Największy niepokój obecnie dotyczy algorytmów, które są odpowiedzialnych za filtrowanie treści. Chociażby jeden z większych serwisów takich jak YouTube, okazuje się, że stosuje je już od dawna. Z kolei te mniejsze bazują na mechanizmie „notice and takedown”. Jest on tak skonstruowany, że zaraz po zgłoszeniu naruszenia przez użytkownika, wybrana treść jest bezpośrednio przez usługodawcę usuwana z jego zasobów. Zdarza się jednak, iż zasada ta bywa nadużywana.
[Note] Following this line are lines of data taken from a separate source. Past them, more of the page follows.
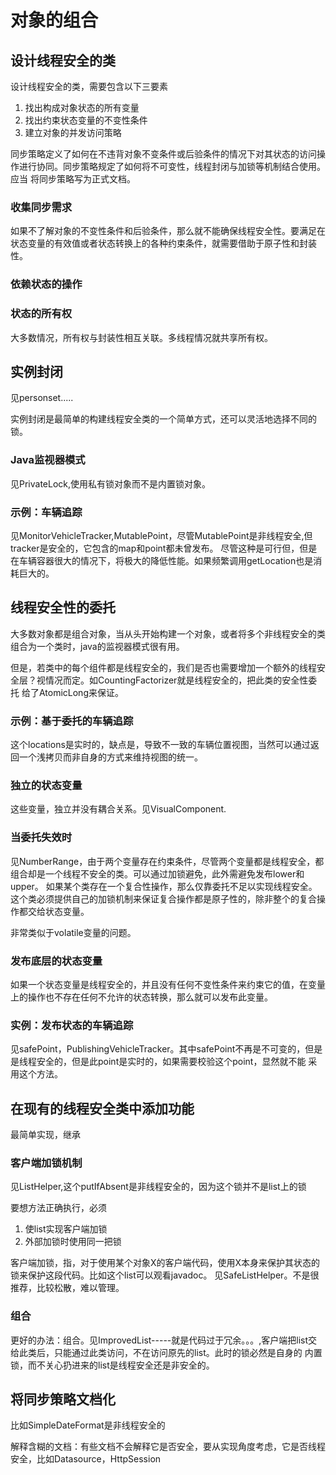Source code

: # 对象的组合

## 设计线程安全的类

设计线程安全的类，需要包含以下三要素
1.  找出构成对象状态的所有变量
2.  找出约束状态变量的不变性条件
3.  建立对象的并发访问策略

同步策略定义了如何在不违背对象不变条件或后验条件的情况下对其状态的访问操作进行协同。同步策略规定了如何将不可变性，线程封闭与加锁等机制结合使用。应当
将同步策略写为正式文档。

### 收集同步需求

如果不了解对象的不变性条件和后验条件，那么就不能确保线程安全性。要满足在状态变量的有效值或者状态转换上的各种约束条件，就需要借助于原子性和封装性。

### 依赖状态的操作

### 状态的所有权

大多数情况，所有权与封装性相互关联。多线程情况就共享所有权。

## 实例封闭

见personset.....

实例封闭是最简单的构建线程安全类的一个简单方式，还可以灵活地选择不同的锁。

### Java监视器模式

见PrivateLock,使用私有锁对象而不是内置锁对象。

### 示例：车辆追踪

见MonitorVehicleTracker,MutablePoint，尽管MutablePoint是非线程安全,但tracker是安全的，它包含的map和point都未曾发布。
尽管这种是可行但，但是在车辆容器很大的情况下，将极大的降低性能。如果频繁调用getLocation也是消耗巨大的。

## 线程安全性的委托

大多数对象都是组合对象，当从头开始构建一个对象，或者将多个非线程安全的类组合为一个类时，java的监视器模式很有用。

但是，若类中的每个组件都是线程安全的，我们是否也需要增加一个额外的线程安全层？视情况而定。如CountingFactorizer就是线程安全的，把此类的安全性委托
给了AtomicLong来保证。

### 示例：基于委托的车辆追踪

这个locations是实时的，缺点是，导致不一致的车辆位置视图，当然可以通过返回一个浅拷贝而非自身的方式来维持视图的统一。

### 独立的状态变量

这些变量，独立并没有耦合关系。见VisualComponent.

### 当委托失效时

见NumberRange，由于两个变量存在约束条件，尽管两个变量都是线程安全，都组合却是一个线程不安全的类。可以通过加锁避免，此外需避免发布lower和upper。
如果某个类存在一个复合性操作，那么仅靠委托不足以实现线程安全。这个类必须提供自己的加锁机制来保证复合操作都是原子性的，除非整个的复合操作都交给状态变量。

非常类似于volatile变量的问题。

### 发布底层的状态变量

如果一个状态变量是线程安全的，并且没有任何不变性条件来约束它的值，在变量上的操作也不存在任何不允许的状态转换，那么就可以发布此变量。

### 实例：发布状态的车辆追踪

见safePoint，PublishingVehicleTracker。其中safePoint不再是不可变的，但是是线程安全的，但是此point是实时的，如果需要校验这个point，显然就不能
采用这个方法。

## 在现有的线程安全类中添加功能

最简单实现，继承

### 客户端加锁机制

见ListHelper,这个putIfAbsent是非线程安全的，因为这个锁并不是list上的锁

要想方法正确执行，必须
1. 使list实现客户端加锁
2. 外部加锁时使用同一把锁

客户端加锁，指，对于使用某个对象X的客户端代码，使用X本身来保护其状态的锁来保护这段代码。比如这个list可以观看javadoc。
见SafeListHelper。不是很推荐，比较松散，难以管理。

 ### 组合
 
 更好的办法：组合。见ImprovedList-----就是代码过于冗余。。。,客户端把list交给此类后，只能通过此类访问，不在访问原先的list。此时的锁必然是自身的
 内置锁，而不关心扔进来的list是线程安全还是非安全的。
 
 ## 将同步策略文档化
 
 比如SimpleDateFormat是非线程安全的
 
 解释含糊的文档：有些文档不会解释它是否安全，要从实现角度考虑，它是否线程安全，比如Datasource，HttpSession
Najlepszym przykładem tego nadużycia będą działające również w Polsce mniej znane serwisy. Funkcjonują przeważnie pod osłoną legalnego streamingu,  czerpiąc korzyści z pirackich treści. Zwykle ich argumentem jest fakt, iż wszystkie zgłaszane treści są przez nich na bieżąco usuwane.

 

Cenzura prewencyjna w internecie? 

 

Źródło : mobirank.pl

 

Tak na prawdę zastąpienie „notice and takedown” prewencyjnym filtrowaniem treści wydaje się jednak działaniem dość ryzykownym. Może to być zrozumiałe w przypadku praw autorskich. Jednak absurdalna wydaję się sytuacja, kiedy to te same mechanizmy są używane do blokowania treści. Lecz jak wiadomo z prawami autorskimi, nie mają one nic wspólnego. Mają za to wiele wspólnego z wolnością słowa lub poglądami, uważanymi przez aktualnych prawodawców za niepożądane. I tak w praktyce „filtrowanie” treści może zatem oznaczać cenzurę prewencyjną. A tego bez wątpienia każdy z nas wolał by uniknąć.

 

Liczne kontrowersje 

Nie obyło się również bez kontrowersji i wątpliwości. Pierwszym kontrowersyjnym pomysłem zawartym w ACTA 2 jest tzw. „podatek od linkowania”. Jak dowiadujemy się w różnego typu artykułach dostępnych w sieci, Komisja Europejska chce, by wyszukiwarki i agregatory musiały uiszczać opłaty właśnie na rzecz wydawców prasy. W najgorszym wypadku, „podatek od linków” może objąć każdego użytkownika, który opublikuje w sieci nawet kilka słów z artykułu prasowego lub opublikuje w internecie nagłówek z obrazkiem.

Z kolei drugim kontrowersyjnym pomysłem jest zwiększenie odpowiedzialności pośredników internetowych. Mianowicie wytwórnie muzyczne i filmowe chcą, aby m.in. takie portale jak Facebook, Youtube czy Twitter były zobowiązane do filtrowania treści przesyłanych przez wszystkich użytkowników. Do tej pory platformy musiały usuwać to, co zostało zgłoszone, ale tak na prawdę nie miały obowiązku uprzedniego filtrowania zamieszczanych treści. Taka cenzura niewątpliwie może utrudnić publikowanie defakto legalnych treści w internecie.